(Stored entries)
************

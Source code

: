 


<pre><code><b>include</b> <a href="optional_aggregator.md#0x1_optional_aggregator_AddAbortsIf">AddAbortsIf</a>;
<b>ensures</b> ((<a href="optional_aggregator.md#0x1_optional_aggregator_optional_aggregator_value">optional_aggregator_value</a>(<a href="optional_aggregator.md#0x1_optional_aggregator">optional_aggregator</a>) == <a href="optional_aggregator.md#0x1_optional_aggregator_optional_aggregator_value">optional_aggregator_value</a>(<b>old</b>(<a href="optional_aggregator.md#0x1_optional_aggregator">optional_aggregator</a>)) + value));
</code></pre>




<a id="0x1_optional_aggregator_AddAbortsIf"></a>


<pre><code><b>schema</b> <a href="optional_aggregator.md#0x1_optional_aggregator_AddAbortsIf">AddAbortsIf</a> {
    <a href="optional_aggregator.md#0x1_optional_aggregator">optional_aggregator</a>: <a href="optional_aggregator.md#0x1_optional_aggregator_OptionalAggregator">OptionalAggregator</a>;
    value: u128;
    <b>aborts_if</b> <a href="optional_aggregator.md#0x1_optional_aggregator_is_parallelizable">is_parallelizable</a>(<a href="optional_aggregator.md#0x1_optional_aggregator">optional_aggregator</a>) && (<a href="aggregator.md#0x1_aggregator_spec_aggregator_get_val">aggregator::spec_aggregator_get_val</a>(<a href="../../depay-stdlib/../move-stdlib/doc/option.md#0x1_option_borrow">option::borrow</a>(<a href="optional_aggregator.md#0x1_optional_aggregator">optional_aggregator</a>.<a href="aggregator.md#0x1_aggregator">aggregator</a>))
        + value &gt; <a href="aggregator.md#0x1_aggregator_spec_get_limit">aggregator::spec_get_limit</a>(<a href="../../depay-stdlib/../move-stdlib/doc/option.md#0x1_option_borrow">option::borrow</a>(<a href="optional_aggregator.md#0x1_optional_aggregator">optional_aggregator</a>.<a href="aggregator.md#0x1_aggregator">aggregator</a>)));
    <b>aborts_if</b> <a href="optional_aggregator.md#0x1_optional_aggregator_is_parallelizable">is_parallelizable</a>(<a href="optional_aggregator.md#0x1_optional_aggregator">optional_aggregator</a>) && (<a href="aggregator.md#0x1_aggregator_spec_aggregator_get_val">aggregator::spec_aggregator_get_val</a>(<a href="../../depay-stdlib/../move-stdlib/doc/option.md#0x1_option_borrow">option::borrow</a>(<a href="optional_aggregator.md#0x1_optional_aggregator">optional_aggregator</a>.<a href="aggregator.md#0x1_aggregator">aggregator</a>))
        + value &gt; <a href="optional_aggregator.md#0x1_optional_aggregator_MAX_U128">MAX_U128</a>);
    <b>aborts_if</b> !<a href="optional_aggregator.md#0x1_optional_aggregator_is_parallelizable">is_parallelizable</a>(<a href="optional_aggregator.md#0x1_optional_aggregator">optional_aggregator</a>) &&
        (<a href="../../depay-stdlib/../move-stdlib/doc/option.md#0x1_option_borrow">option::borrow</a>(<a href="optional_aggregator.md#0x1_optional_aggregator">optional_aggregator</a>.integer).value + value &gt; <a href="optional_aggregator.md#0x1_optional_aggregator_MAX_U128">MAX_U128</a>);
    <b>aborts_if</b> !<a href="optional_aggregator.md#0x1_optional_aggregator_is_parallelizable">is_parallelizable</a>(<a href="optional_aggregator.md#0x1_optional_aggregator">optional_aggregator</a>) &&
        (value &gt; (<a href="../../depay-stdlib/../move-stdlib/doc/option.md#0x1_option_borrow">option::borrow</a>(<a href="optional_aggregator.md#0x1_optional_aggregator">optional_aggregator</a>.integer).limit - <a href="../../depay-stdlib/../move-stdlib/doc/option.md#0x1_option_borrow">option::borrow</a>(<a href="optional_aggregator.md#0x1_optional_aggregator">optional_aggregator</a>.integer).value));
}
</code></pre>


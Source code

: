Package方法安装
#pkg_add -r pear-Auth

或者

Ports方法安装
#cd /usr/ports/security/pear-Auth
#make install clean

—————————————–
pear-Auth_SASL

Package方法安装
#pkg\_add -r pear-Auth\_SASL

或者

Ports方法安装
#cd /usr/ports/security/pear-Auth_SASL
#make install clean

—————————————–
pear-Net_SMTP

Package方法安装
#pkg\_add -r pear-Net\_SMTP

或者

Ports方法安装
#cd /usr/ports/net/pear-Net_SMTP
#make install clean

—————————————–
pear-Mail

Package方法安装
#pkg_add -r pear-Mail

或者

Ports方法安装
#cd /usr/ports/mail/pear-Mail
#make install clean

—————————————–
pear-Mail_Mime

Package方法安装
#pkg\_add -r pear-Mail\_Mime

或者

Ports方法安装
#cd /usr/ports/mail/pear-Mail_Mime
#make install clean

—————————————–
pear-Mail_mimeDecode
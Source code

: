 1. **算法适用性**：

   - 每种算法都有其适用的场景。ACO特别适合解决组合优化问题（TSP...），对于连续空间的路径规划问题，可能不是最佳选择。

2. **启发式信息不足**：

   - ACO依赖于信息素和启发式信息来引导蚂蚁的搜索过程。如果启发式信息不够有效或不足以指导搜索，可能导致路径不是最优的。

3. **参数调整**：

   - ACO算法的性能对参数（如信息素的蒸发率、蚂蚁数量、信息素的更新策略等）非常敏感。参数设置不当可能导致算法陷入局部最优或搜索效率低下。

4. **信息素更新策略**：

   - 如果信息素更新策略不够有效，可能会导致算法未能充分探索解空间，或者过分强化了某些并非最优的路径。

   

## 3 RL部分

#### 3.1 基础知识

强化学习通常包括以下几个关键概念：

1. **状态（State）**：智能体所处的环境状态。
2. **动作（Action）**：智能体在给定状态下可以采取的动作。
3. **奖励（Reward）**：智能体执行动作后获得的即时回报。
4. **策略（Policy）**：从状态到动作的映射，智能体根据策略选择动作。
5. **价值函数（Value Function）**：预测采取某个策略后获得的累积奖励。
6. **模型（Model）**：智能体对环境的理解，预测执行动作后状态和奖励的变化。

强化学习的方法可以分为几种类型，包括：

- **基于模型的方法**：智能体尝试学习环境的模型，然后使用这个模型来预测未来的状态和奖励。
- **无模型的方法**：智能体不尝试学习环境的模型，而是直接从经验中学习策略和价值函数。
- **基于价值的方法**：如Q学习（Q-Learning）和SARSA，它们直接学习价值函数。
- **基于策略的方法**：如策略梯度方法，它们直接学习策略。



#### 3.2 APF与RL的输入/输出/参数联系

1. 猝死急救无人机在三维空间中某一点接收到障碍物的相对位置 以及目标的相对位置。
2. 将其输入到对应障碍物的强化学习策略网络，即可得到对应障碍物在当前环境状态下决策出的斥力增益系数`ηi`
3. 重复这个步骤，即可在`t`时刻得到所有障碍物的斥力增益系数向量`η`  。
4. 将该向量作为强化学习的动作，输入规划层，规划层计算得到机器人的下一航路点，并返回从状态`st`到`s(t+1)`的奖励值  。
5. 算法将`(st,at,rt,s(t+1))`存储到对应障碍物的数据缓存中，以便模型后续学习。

************

**Exercise**
Write out exactly the lines starting with the one that holds "- 如果信息素更新策略不够有" and running through the last line above.

**Answer to this problem**
   - 如果信息素更新策略不够有效，可能会导致算法未能充分探索解空间，或者过分强化了某些并非最优的路径。

   

## 3 RL部分

#### 3.1 基础知识

强化学习通常包括以下几个关键概念：

1. **状态（State）**：智能体所处的环境状态。
2. **动作（Action）**：智能体在给定状态下可以采取的动作。
3. **奖励（Reward）**：智能体执行动作后获得的即时回报。
4. **策略（Policy）**：从状态到动作的映射，智能体根据策略选择动作。
5. **价值函数（Value Function）**：预测采取某个策略后获得的累积奖励。
6. **模型（Model）**：智能体对环境的理解，预测执行动作后状态和奖励的变化。

强化学习的方法可以分为几种类型，包括：

- **基于模型的方法**：智能体尝试学习环境的模型，然后使用这个模型来预测未来的状态和奖励。
- **无模型的方法**：智能体不尝试学习环境的模型，而是直接从经验中学习策略和价值函数。
- **基于价值的方法**：如Q学习（Q-Learning）和SARSA，它们直接学习价值函数。
- **基于策略的方法**：如策略梯度方法，它们直接学习策略。



#### 3.2 APF与RL的输入/输出/参数联系

1. 猝死急救无人机在三维空间中某一点接收到障碍物的相对位置 以及目标的相对位置。
2. 将其输入到对应障碍物的强化学习策略网络，即可得到对应障碍物在当前环境状态下决策出的斥力增益系数`ηi`
3. 重复这个步骤，即可在`t`时刻得到所有障碍物的斥力增益系数向量`η`  。
4. 将该向量作为强化学习的动作，输入规划层，规划层计算得到机器人的下一航路点，并返回从状态`st`到`s(t+1)`的奖励值  。
5. 算法将`(st,at,rt,s(t+1))`存储到对应障碍物的数据缓存中，以便模型后续学习。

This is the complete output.